*** Opening Records to use ***

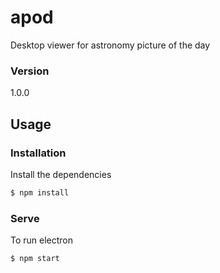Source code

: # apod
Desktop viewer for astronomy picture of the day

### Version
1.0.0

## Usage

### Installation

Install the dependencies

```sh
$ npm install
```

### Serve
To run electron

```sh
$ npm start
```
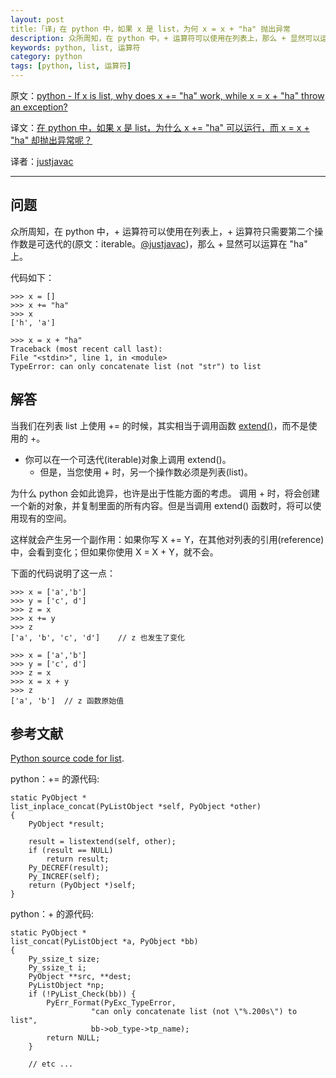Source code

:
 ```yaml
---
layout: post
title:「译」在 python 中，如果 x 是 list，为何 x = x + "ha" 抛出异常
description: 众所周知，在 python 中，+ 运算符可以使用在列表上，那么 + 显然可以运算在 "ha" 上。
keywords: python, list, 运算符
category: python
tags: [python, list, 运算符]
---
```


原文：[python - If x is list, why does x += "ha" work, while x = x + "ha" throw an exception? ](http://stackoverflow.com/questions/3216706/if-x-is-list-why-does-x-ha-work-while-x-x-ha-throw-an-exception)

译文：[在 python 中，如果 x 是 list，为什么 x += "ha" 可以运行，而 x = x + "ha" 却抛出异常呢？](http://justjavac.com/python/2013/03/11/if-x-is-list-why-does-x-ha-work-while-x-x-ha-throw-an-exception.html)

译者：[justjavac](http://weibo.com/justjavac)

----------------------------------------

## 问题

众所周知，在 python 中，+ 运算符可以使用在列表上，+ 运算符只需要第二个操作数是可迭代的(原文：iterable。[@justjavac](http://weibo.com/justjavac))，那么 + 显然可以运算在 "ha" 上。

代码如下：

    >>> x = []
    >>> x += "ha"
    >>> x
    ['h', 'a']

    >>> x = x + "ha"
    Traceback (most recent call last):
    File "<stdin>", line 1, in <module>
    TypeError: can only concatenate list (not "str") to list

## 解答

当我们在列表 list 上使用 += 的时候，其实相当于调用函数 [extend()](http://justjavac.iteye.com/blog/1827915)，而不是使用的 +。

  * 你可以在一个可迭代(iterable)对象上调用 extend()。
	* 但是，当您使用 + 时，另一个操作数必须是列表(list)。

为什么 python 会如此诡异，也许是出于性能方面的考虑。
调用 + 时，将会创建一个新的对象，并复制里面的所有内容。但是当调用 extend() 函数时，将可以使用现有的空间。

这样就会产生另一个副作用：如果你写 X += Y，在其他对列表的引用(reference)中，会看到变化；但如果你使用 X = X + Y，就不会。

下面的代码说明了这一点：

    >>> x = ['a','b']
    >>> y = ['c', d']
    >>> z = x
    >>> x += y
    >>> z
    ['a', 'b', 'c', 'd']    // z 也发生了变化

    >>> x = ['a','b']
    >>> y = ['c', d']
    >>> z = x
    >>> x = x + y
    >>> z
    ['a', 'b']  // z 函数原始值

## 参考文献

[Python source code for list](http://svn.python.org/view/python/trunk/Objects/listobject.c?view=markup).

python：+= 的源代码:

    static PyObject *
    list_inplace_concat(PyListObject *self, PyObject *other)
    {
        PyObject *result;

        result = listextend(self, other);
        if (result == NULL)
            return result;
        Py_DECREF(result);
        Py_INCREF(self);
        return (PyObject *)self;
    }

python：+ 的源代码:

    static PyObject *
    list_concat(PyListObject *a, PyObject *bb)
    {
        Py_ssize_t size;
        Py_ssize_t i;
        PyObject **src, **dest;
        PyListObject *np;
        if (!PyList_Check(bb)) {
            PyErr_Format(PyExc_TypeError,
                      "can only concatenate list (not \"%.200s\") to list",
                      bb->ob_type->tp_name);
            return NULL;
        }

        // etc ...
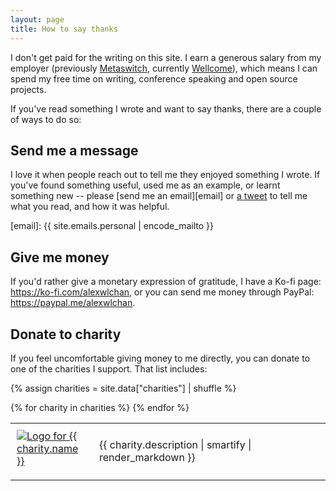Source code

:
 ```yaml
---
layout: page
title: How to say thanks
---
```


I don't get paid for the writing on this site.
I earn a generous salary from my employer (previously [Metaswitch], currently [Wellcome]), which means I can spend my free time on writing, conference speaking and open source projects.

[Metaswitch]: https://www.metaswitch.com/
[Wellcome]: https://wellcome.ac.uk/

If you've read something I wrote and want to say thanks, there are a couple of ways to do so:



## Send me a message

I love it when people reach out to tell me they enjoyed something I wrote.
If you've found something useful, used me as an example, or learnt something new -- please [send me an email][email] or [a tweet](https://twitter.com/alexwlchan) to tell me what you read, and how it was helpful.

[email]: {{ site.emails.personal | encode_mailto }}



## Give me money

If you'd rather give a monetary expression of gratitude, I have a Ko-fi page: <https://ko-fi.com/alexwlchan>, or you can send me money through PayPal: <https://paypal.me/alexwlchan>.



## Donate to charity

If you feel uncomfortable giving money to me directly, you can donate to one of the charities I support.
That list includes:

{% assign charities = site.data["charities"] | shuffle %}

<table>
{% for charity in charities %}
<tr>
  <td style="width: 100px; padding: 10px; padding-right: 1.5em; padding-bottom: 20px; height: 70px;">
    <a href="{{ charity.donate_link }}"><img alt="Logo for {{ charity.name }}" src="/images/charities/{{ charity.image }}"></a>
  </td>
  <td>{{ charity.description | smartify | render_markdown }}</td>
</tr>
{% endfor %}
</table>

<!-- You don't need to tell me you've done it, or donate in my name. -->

*** Closing Records to use ***
*** Opening Records to use ***

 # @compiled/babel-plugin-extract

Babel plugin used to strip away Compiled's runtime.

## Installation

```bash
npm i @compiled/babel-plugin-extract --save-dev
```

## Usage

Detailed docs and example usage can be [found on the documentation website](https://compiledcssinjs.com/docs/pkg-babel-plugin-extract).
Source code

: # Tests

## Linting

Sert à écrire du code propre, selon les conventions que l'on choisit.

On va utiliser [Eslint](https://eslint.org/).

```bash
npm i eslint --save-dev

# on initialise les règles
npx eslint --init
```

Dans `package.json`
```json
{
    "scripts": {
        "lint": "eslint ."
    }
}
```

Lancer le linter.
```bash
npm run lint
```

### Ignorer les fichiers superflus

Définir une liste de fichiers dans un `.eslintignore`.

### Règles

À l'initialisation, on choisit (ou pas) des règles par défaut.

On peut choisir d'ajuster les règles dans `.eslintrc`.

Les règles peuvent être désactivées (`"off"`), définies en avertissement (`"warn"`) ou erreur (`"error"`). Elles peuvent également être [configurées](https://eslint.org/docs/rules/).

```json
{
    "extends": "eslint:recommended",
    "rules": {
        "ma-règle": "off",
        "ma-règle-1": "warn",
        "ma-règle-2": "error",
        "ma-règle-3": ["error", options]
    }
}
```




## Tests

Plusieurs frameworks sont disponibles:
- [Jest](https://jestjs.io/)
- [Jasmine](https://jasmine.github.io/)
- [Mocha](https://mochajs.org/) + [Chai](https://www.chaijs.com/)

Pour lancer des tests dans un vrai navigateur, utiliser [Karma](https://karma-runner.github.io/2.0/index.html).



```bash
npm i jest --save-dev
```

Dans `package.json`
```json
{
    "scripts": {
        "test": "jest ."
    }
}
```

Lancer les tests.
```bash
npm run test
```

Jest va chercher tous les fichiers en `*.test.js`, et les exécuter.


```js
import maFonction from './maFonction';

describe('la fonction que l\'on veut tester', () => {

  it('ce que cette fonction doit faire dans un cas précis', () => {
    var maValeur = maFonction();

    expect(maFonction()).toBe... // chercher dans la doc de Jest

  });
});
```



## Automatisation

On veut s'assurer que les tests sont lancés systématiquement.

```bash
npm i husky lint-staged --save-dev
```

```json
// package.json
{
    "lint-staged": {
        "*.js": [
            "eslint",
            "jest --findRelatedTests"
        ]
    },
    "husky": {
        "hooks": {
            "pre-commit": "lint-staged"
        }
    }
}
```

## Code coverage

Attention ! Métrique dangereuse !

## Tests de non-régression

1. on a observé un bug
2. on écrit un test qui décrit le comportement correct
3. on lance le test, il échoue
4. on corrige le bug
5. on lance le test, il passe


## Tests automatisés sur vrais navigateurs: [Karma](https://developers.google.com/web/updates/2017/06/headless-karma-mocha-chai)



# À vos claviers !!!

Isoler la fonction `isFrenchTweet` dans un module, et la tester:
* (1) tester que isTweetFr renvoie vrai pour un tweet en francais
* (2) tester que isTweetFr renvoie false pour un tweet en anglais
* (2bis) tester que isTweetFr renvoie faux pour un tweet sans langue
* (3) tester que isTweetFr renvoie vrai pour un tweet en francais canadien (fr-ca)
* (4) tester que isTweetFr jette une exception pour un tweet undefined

*** Closing Records to use ***
*** Opening Records to use ***

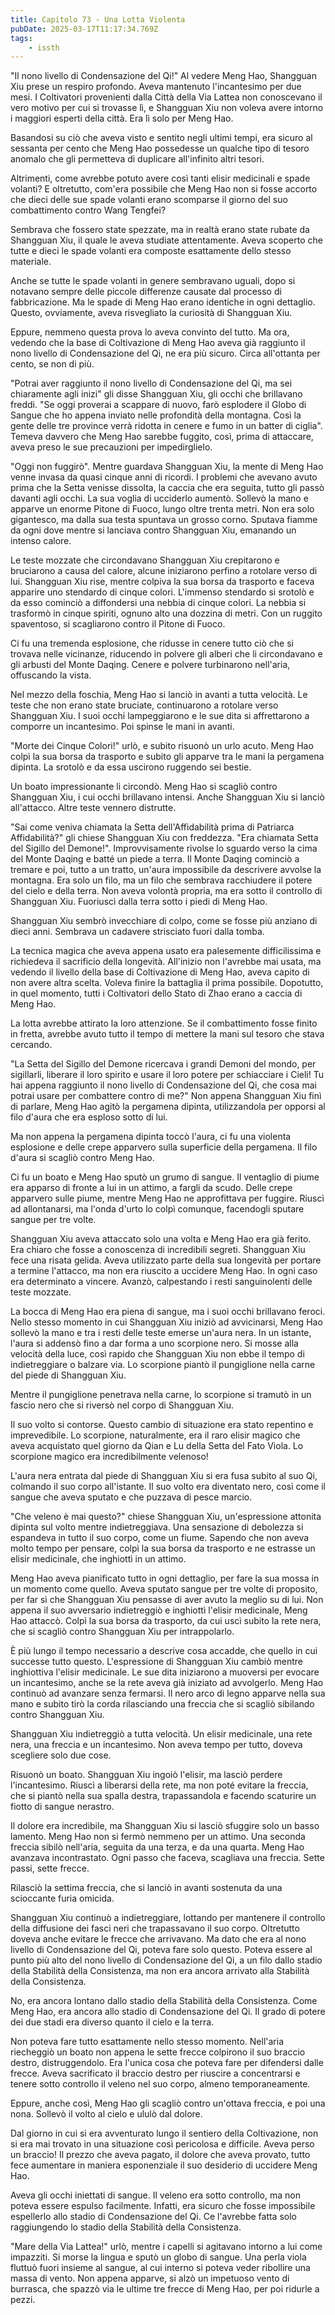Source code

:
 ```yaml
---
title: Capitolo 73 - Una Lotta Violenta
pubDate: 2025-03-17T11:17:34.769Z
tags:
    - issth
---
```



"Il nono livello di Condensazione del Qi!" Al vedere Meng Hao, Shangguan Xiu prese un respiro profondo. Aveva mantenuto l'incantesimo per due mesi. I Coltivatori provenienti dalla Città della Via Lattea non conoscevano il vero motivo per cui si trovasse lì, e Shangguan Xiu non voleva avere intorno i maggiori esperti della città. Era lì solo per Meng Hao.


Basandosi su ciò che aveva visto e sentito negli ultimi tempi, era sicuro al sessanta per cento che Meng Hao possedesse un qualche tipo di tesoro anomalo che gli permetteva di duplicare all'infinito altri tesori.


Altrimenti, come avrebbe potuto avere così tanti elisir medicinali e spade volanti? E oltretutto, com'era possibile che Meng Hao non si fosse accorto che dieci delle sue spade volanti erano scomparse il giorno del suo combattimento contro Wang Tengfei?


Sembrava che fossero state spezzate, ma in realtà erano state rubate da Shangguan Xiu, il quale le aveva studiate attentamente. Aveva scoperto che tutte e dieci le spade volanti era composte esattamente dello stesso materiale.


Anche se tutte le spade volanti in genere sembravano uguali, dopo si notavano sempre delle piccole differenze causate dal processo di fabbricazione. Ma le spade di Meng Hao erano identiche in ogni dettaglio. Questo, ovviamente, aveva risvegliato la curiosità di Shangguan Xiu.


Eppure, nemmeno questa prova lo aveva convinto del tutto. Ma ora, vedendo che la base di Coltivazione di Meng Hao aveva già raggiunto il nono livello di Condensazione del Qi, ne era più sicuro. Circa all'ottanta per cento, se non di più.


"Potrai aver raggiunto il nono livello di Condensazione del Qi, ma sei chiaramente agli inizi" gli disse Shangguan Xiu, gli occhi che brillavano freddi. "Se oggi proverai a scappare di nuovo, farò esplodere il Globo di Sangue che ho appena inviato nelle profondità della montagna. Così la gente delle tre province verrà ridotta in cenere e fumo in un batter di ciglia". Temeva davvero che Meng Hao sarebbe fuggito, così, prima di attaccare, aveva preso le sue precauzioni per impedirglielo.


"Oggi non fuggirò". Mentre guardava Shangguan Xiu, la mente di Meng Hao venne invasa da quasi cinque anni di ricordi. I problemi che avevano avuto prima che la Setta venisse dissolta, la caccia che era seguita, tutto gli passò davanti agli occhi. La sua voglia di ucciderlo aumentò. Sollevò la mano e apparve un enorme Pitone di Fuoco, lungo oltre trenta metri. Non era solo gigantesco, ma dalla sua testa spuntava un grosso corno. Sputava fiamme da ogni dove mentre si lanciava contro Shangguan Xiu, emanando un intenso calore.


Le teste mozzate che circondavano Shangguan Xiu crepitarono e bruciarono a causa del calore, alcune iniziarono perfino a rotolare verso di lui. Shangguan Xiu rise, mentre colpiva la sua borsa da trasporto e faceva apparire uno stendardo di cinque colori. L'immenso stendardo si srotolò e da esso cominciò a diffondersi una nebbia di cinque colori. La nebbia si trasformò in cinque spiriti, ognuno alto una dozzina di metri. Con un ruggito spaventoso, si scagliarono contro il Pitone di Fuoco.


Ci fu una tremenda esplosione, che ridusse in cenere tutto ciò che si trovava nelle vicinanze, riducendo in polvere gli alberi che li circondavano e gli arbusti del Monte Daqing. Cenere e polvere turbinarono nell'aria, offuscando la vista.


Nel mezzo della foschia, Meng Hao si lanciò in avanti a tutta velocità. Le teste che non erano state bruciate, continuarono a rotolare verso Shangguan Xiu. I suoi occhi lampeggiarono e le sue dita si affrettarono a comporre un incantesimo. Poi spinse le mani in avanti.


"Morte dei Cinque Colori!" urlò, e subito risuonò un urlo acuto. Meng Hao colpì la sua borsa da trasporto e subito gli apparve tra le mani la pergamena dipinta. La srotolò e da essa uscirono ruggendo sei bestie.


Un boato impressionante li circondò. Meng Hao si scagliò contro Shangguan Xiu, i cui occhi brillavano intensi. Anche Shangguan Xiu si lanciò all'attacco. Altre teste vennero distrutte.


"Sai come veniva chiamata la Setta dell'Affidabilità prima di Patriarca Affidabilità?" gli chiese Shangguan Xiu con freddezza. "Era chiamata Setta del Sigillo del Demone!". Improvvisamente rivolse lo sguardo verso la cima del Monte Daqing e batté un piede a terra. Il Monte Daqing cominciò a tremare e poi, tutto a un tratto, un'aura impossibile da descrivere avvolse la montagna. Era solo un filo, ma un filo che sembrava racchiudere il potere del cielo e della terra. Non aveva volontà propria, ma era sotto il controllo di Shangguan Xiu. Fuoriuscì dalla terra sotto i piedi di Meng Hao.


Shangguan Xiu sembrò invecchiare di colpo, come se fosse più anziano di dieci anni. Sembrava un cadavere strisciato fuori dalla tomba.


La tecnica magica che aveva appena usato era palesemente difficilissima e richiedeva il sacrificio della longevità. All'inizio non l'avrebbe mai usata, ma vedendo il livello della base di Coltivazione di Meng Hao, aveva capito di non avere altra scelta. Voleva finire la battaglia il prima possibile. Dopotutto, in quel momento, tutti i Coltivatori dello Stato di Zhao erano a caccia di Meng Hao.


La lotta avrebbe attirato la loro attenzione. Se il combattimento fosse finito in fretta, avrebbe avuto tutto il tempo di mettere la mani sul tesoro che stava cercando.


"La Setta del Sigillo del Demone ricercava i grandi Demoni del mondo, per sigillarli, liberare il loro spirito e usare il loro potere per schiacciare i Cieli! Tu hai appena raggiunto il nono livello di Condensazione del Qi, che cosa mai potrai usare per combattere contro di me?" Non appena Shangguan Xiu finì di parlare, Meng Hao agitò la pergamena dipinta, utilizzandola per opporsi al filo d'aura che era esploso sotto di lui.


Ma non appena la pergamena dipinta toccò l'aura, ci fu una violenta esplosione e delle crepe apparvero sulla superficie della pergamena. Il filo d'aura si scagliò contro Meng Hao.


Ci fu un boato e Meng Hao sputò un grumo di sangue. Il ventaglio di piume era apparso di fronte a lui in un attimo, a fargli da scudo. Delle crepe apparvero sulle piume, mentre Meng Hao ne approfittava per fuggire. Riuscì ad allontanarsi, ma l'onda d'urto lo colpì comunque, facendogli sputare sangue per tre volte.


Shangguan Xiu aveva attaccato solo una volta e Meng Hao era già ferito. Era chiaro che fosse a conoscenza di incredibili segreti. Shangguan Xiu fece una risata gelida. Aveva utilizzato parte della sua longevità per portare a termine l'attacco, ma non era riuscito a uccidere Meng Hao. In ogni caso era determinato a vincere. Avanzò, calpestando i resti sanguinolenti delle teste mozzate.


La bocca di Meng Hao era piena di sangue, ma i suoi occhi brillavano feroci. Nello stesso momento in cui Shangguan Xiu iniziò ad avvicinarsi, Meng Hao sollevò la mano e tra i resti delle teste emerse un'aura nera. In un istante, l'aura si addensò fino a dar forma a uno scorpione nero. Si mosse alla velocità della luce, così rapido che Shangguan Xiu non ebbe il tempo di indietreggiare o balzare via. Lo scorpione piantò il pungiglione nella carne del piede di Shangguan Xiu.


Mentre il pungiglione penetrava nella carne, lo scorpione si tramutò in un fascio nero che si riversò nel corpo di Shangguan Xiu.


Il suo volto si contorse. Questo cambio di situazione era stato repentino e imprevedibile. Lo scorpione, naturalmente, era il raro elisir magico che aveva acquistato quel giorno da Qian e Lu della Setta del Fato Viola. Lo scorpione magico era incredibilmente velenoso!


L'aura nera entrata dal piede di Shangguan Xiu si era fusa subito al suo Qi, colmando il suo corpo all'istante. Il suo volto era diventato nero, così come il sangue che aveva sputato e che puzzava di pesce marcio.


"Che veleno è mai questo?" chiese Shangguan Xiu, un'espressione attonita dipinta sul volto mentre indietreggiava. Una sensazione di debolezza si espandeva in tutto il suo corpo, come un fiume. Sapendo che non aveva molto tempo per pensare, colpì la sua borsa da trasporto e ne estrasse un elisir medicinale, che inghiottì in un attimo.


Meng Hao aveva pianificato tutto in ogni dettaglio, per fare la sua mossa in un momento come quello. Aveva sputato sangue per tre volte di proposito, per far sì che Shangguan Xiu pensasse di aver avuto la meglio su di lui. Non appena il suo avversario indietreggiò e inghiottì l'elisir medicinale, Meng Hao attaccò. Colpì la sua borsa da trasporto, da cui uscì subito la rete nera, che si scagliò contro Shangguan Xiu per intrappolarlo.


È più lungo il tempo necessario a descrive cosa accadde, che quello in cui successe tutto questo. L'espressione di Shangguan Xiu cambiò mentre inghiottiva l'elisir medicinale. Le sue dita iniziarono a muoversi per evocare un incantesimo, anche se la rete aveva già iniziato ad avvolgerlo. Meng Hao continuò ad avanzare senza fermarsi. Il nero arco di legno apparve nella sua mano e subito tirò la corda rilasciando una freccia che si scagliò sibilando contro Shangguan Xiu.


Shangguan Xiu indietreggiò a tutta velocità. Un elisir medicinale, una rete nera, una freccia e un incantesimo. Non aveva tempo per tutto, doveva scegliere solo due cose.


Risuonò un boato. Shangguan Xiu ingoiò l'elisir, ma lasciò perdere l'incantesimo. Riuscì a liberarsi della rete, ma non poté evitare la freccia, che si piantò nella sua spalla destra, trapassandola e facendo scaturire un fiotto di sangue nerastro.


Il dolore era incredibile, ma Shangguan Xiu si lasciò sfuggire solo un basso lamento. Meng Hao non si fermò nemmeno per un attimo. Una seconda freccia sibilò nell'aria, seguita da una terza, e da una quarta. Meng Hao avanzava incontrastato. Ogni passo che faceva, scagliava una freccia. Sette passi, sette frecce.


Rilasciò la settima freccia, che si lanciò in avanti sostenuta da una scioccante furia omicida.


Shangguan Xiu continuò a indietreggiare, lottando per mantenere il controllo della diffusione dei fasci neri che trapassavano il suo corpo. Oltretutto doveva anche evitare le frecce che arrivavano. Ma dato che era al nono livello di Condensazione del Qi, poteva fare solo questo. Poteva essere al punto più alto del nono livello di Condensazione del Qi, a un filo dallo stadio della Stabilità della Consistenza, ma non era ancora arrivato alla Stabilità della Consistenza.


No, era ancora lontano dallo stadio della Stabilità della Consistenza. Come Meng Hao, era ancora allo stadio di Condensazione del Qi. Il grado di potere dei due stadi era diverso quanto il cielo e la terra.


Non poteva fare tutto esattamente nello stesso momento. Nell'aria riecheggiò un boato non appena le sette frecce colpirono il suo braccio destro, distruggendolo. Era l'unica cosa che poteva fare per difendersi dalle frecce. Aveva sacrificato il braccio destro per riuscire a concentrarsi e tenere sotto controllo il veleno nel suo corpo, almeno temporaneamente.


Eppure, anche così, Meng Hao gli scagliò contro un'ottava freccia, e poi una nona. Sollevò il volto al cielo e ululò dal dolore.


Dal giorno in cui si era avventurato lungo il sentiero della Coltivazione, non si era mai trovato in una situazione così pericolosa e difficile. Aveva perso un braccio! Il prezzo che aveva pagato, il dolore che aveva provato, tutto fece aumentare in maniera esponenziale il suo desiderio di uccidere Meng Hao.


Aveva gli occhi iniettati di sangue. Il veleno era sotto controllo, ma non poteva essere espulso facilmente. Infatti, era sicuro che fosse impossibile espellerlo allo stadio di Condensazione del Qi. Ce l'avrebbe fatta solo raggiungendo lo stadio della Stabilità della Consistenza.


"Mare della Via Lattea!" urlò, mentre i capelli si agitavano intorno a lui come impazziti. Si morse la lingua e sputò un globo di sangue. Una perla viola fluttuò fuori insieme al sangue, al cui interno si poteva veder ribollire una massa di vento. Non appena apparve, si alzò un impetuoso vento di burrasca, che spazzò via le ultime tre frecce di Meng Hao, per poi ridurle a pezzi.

*** Closing Records to use ***

● **What to work on**
Reprint exactly the lines above that start at the one with "## Tests de non-régression" and end at the one with "un tweet undefined", keeping both and adding none.

● **Solution for this exercise**
## Tests de non-régression

1. on a observé un bug
2. on écrit un test qui décrit le comportement correct
3. on lance le test, il échoue
4. on corrige le bug
5. on lance le test, il passe


## Tests automatisés sur vrais navigateurs: [Karma](https://developers.google.com/web/updates/2017/06/headless-karma-mocha-chai)



# À vos claviers !!!

Isoler la fonction `isFrenchTweet` dans un module, et la tester:
* (1) tester que isTweetFr renvoie vrai pour un tweet en francais
* (2) tester que isTweetFr renvoie false pour un tweet en anglais
* (2bis) tester que isTweetFr renvoie faux pour un tweet sans langue
* (3) tester que isTweetFr renvoie vrai pour un tweet en francais canadien (fr-ca)
* (4) tester que isTweetFr jette une exception pour un tweet undefined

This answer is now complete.